Nouvelle passe d’arme entre le gouvernement et la SEEG

Le point de presse animé par le ministre en charge de l’Eau et de l’Énergie, Guy Bertrand Mapangou n’a pas été bien reçu par la Société d’energie et d’eau du Gabon. Le bilan du contrat de concession qui lie l’Etat gabonais et la filiale du groupe Veolia a été jugé «catastrophique», une affirmation rejetée par l’entreprise dans un récent communiqué.

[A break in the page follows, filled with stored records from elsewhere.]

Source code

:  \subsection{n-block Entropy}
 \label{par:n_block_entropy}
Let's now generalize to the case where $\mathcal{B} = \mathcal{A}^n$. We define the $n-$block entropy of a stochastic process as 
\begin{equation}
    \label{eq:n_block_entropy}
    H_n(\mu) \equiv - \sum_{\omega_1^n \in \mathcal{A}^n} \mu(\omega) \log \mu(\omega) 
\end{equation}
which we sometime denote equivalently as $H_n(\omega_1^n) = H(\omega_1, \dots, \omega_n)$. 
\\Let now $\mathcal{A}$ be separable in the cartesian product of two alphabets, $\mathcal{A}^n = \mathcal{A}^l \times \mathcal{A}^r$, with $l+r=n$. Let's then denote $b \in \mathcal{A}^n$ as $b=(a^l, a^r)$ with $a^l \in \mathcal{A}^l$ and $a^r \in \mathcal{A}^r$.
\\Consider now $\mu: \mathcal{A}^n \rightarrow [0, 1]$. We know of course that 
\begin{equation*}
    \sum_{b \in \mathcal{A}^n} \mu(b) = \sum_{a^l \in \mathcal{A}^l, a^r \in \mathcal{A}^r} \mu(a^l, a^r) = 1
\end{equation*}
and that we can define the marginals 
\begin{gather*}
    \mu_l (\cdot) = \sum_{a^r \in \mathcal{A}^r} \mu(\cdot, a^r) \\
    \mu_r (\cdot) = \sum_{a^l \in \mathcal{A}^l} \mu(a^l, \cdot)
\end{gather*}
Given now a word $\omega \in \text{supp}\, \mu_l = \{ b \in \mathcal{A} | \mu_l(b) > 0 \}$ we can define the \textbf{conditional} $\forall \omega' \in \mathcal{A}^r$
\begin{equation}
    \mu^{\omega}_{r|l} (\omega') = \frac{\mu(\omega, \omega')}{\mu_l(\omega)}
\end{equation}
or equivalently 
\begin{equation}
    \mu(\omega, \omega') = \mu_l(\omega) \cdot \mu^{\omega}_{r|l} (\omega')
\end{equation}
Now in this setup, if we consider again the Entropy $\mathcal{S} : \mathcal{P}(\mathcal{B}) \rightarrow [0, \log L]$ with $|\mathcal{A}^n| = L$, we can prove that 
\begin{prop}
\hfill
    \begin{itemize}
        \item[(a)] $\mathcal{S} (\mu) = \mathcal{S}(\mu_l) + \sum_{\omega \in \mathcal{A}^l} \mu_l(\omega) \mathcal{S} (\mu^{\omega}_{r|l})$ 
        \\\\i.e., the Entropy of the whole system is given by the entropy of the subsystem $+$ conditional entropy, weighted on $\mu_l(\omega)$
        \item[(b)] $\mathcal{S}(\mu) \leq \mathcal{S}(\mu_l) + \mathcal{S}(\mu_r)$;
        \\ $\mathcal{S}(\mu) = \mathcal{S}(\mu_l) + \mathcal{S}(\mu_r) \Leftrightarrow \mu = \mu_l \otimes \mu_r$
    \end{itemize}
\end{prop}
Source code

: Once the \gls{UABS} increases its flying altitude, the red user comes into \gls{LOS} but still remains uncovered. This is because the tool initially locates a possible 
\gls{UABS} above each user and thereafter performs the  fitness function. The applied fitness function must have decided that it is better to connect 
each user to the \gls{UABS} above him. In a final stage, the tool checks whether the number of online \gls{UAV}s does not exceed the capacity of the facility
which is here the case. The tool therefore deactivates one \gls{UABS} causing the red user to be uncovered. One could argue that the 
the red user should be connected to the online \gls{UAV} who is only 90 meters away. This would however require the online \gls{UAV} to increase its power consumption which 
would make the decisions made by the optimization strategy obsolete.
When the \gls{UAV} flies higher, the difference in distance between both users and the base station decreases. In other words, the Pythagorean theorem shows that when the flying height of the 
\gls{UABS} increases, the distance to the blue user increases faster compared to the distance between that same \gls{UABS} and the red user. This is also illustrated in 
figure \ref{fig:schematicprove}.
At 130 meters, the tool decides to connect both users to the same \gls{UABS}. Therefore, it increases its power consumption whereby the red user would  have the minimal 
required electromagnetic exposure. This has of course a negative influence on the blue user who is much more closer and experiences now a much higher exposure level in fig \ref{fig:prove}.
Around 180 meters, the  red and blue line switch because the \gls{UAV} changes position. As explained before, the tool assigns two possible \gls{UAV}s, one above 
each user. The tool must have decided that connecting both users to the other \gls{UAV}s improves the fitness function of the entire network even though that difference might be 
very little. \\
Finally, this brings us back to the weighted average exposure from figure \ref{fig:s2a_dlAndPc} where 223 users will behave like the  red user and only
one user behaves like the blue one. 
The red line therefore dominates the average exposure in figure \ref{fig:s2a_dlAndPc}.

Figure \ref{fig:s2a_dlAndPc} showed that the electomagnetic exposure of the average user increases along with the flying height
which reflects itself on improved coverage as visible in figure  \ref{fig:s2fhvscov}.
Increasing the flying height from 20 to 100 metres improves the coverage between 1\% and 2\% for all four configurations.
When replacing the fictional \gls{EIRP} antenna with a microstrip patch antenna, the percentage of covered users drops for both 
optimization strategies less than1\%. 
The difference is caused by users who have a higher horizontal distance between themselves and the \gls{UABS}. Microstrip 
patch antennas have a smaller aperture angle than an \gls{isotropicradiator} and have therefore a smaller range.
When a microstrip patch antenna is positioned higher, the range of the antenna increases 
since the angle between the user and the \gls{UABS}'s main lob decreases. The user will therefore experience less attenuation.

En effet, au cours du point de presse que Guy Bertrand Mapangou a animé le 6 mars dernier, il a dressé un bilan négatif de la concession signé avec la Seeg en Juin 1997. Le ministre d’Etat a estimé qu’au vue des prestations de la Seeg, «les engagements pris par le concessionnaire n’ont pas été tenus», soulignant même que le bilan  de la «la gestion du service public de production, de transport, et de distribution de l’eau potable et de l’énergie électrique» par la filiale de Veolia était «catastrophique».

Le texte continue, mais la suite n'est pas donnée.